Love and Death (Woody Allen) 1975

Love and Death is set in Russia during roughly the time of Napoleon’s invasion.  Nebbish Boris (Woody Allen) is trying to woo Sonja (Diane Keaton) but is caught up in the events of the time.  First he has to serve in the military despite being a pacifist, then is swept up in a plot to assassinate Napoleon.

This movie has been reported to be Woody’s personal favorite and I can easily see why.  It is clear to see his familiarity and love of Russian culture as he parodies psychology, literature, philosophy, and history.  He is doing more intellectual comedy and, even though it is still a little wacky, you see a lot more of Woody sorting out his own personal beliefs.  It is a nice meshing of his comedy writing, his philosophical musings, and his personal interests.

I kept wanting to really love this movie because it has a lot of things I should find really funny.  All during it I found it amusing, however I wasn’t finding it funny.  Part of that is most likely the fact I am doing a 40 movie re-visiting of Woody Allen so some weariness could be expected.  I mean, as good as it is too much of anything is no good for you.  It might also be that this is still something of a transitional period for Woody; going from screwball comedy to the intellectual comedy many are familiar with.

Personally I am chalking this up to being in something of a bad mood.  I say that because, for as little as I was laughing during the movie as it was playing, much of the movie has remained in my mind in the days since I have seen it.  The dialog is very witty and smart while in the same breath delivering ‘wah wah’ level puns.  And this quote by Diane Keaton,

“To love is to suffer. To avoid suffering one must not love, but then one suffers from not loving. Therefore, to love is to suffer, not to love is to suffer, to suffer is to suffer. To be happy is to love, to be happy then is to suffer but suffering makes one unhappy, therefore to be unhappy one must love or love to suffer or suffer from too much happiness. I hope you’re getting this down.”

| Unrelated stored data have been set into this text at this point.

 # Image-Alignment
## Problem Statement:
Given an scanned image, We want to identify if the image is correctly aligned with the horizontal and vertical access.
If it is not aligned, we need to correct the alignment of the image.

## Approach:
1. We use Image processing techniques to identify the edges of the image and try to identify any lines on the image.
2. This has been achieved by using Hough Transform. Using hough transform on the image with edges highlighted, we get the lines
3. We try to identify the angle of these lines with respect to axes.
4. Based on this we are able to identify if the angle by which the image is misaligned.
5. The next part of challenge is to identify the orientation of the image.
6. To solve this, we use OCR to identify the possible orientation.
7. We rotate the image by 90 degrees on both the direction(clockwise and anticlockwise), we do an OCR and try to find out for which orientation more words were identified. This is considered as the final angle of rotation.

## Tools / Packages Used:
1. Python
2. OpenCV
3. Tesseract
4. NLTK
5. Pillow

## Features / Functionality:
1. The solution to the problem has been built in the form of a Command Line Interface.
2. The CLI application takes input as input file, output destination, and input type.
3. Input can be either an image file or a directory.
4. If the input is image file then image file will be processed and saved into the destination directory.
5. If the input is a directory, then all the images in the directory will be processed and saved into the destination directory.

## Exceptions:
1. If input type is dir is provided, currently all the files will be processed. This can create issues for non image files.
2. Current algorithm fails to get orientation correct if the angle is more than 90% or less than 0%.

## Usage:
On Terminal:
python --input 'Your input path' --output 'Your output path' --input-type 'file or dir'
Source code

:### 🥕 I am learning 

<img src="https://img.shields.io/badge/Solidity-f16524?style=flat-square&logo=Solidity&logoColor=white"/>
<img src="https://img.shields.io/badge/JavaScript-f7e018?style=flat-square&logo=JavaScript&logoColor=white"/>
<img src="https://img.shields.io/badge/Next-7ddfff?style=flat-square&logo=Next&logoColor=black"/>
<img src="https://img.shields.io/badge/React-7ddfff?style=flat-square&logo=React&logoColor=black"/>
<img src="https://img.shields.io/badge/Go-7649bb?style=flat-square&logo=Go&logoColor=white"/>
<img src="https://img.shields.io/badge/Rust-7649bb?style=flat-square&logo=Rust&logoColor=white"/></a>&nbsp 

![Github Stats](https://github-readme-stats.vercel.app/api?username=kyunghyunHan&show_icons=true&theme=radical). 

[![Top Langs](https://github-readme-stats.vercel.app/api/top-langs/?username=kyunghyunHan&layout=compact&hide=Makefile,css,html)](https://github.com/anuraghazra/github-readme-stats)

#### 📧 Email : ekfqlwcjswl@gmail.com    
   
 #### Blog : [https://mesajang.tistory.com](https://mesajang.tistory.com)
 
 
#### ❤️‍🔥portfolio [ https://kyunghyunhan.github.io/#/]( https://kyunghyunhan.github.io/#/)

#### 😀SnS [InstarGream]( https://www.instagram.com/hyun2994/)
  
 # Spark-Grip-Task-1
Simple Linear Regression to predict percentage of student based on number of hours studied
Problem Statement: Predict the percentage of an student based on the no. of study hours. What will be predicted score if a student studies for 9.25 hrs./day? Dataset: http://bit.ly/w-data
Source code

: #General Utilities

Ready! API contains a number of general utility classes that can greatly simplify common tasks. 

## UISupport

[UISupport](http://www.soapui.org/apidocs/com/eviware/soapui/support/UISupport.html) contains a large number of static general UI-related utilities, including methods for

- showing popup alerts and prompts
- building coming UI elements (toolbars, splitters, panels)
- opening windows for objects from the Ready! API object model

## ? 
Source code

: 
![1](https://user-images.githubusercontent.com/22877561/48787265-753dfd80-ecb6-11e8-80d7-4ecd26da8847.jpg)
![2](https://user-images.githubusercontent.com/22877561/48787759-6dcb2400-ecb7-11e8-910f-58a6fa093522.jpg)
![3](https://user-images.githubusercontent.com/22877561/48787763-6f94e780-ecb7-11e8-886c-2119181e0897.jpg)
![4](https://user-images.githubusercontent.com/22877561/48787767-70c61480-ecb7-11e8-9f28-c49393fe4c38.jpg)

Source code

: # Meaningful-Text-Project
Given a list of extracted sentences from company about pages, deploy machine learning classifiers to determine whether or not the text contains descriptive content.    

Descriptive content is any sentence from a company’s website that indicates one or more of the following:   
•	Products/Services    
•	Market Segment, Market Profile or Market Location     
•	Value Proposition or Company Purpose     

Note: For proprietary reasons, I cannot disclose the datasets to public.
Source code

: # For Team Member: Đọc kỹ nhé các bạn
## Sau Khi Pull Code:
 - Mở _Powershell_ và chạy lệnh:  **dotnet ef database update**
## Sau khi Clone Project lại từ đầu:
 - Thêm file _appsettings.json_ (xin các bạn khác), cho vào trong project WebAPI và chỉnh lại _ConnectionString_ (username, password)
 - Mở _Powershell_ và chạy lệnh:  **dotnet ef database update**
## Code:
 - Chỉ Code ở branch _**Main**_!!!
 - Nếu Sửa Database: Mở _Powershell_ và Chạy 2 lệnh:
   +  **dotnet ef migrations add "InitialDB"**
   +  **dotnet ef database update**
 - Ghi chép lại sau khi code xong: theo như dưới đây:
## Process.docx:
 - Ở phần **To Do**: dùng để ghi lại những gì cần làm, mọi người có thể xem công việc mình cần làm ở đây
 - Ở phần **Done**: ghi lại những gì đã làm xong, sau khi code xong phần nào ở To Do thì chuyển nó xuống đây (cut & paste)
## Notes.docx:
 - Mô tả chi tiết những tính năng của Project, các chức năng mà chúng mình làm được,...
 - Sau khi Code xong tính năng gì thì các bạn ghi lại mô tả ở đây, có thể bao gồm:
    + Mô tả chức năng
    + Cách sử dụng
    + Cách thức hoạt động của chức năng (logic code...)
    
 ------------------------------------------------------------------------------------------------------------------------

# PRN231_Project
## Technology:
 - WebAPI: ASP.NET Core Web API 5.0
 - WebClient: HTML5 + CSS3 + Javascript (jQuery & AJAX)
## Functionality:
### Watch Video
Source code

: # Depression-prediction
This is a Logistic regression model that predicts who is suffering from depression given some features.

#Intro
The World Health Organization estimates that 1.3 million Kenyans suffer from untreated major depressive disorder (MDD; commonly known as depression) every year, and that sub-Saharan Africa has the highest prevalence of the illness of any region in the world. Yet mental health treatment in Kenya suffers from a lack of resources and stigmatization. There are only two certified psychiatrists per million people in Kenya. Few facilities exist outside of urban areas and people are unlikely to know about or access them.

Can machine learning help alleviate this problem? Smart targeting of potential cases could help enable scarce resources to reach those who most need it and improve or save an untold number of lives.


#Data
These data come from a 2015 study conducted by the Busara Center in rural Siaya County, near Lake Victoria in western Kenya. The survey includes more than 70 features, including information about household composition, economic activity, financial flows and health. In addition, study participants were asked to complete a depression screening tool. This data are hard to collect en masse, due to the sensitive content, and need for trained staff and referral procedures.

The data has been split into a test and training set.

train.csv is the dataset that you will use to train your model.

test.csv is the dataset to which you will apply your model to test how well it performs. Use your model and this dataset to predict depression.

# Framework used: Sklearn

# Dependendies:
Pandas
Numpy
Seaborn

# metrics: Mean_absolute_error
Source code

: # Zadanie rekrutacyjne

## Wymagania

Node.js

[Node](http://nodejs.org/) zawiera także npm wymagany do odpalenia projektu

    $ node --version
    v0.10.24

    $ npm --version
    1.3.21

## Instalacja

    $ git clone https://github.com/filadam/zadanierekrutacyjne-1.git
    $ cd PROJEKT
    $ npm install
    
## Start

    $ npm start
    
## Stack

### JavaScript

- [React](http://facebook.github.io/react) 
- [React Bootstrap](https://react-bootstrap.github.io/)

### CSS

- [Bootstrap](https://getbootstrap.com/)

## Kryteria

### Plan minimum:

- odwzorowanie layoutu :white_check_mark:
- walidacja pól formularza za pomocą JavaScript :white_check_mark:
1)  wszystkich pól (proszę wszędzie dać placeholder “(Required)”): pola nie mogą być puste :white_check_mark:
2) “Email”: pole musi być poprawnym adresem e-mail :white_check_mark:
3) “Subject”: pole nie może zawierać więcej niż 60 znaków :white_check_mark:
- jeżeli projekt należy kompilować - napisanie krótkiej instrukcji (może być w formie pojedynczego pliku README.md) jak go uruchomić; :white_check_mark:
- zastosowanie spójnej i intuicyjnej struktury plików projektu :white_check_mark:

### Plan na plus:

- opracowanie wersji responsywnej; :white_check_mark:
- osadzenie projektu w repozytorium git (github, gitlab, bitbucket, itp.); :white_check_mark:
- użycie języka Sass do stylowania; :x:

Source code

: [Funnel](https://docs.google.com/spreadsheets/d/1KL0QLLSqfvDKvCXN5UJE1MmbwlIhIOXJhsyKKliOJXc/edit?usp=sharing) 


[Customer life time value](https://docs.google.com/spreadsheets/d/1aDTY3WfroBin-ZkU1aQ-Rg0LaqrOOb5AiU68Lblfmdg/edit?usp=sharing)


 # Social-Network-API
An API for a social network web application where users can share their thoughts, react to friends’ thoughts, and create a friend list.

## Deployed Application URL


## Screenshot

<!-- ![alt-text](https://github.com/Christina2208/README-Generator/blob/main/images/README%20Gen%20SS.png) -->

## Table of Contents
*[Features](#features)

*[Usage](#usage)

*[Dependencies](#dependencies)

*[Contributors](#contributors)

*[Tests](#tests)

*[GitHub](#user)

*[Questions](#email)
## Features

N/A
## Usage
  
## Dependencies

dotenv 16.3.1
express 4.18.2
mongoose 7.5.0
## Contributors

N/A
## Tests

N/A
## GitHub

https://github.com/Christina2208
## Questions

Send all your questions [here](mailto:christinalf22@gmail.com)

That has to be one of my favorite quotes from a Woody Allen movie.  Love and Death is a movie that grows on you and despite my less than enthusiastic initial reception, this will be a movie I re-review before any other Woody Allen movie.  This movie probably isn’t for everyone or at least people unfamiliar with Woody.  Some of the earlier movies are better jumping on points.  To anyone that loves the intellectual comedy Woody does later in his career, I think there is a lot to love about this movie.  This review was short but up next in the retrospective is the classic Annie Hall.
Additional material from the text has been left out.